State Spending Limits Policy Points

Member Group : Commonwealth Foundation

State Spending Limits for Pennsylvania

State Spending is Growing Faster than Taxpayers’ Ability to Pay

• Total Pennsylvania state government spending has consistently outpaced the growth of personal income.

o From 1970 to 2011, the state operating budget as a percent of Pennsylvanians’ personal income grew from 8.8% to 12.0%.

o Per family of four, total state spending grew by more than $12,000 in inflation-adjusted dollars since 1970.

• State and local taxes take more than 10% of Pennsylvanians’ income—$4,400 per person. Pennsylvania has the 10th highest state and local tax burden, up from 24th in 1990.

Government Growth has Hampered Pennsylvania’s Economy

• Despite the dramatic growth in state government spending, Pennsylvania ranks among the worst states in the nation in key economic performance indicators.

o From 1991-2011, Pennsylvania ranks 41st in job growth, 46th in population growth, and 48th in personal income growth.

• From 2000 to 2010, Pennsylvania’s private sector lost 103,700 jobs, while government employment grew by 33,400.

o In 2011, government jobs declined by 17,100, but private sector employment grew by 80,500.

o Over the last 20 years, the percentage growth of state government spending has a negative relationship with total job growth in Pennsylvania.
• According to IRS data, Pennsylvania lost a net 77,184 taxpayers to other states from 2000 to 2010.

o This out-migration resulted in a net loss of $4.3 billion in household income.

The Solution: The Taxpayer Protection Act

The Taxpayer Protection Act would:

Limit future growth in state and local government spending.

• Government spending increases would be limited to the rate of inflation plus population growth.

Require the prioritization of spending by government.

• Funding for core government functions will be more than sufficient.
Ensure a prudent Rainy Day Fund.

• 25% of excess taxes collected would be placed into a Rainy Day Fund that can be used to balance the budget in times of recession.
Provide tax relief for families.

• 75% of all excess state tax revenues will be used to reduce Personal Income Tax rates. After the Rainy Day Fund reaches 5% of spending, all excess revenues will be used to reduce tax rates.

The Taxpayer Protection Act Prepares Pennsylvania for Recessions
• Prior to 2011-12, Pennsylvania’s total operating budget had increased for at least 40 consecutive years.

o Legislators spent every dollar available during economic growth, then raised taxes in recessions.

• The Taxpayer Protection Act (TPA) would force lawmakers to limit government spending during boom years, put money aside in a Rainy Day Fund, and prepare for periods of economic stagnation.

Spending Limits Should Encompass all Government Spending

• Often state budget discussions focus only on the General Fund, which represents less than half of all state spending. Pennsylvania’s total state operating budget is more than $63 billion.
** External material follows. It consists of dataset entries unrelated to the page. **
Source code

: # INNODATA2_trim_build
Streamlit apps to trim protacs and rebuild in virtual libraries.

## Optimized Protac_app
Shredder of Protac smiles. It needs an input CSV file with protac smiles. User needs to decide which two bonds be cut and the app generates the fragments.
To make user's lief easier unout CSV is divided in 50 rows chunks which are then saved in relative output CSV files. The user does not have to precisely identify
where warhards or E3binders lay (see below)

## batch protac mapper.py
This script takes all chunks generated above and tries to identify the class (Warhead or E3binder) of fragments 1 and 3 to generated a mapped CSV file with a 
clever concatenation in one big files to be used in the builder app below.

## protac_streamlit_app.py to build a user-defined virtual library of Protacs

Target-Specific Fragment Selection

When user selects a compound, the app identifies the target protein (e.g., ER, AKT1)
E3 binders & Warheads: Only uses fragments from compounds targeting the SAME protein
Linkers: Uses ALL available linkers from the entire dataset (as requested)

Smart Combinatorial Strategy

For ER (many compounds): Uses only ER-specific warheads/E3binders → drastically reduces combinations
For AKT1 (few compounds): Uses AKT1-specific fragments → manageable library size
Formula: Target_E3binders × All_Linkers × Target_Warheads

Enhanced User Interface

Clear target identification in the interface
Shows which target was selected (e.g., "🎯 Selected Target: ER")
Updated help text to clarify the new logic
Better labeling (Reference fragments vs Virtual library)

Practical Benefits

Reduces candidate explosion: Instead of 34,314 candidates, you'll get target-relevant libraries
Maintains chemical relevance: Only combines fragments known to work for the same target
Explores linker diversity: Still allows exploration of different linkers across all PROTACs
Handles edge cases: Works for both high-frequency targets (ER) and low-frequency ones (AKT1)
o Since 1970, General Fund spending grew 83% in inflation-adjusted dollars. In contrast, spending from "Other State Funds" ballooned by 509%.

• Under the TPA index, total state spending could have increased by $16 billion since 2000. In actuality, state spending increased by $25 billion.

The TPA Allows for Reasonable Increases in Government Services

• A spending limit only slows the growth in spending, it does not mandate any cuts.

o Under the TPA, spending from state funds in FY 2012-13 could increase by $963 million.

o Government spending should be limited to core programs and services. Increases should be tied to the increase in the prices (inflation) and the number of people served (population growth).

• Spending limits will force policymakers to prioritize, rather than spend money without regard to taxpayers’ ability to pay for it.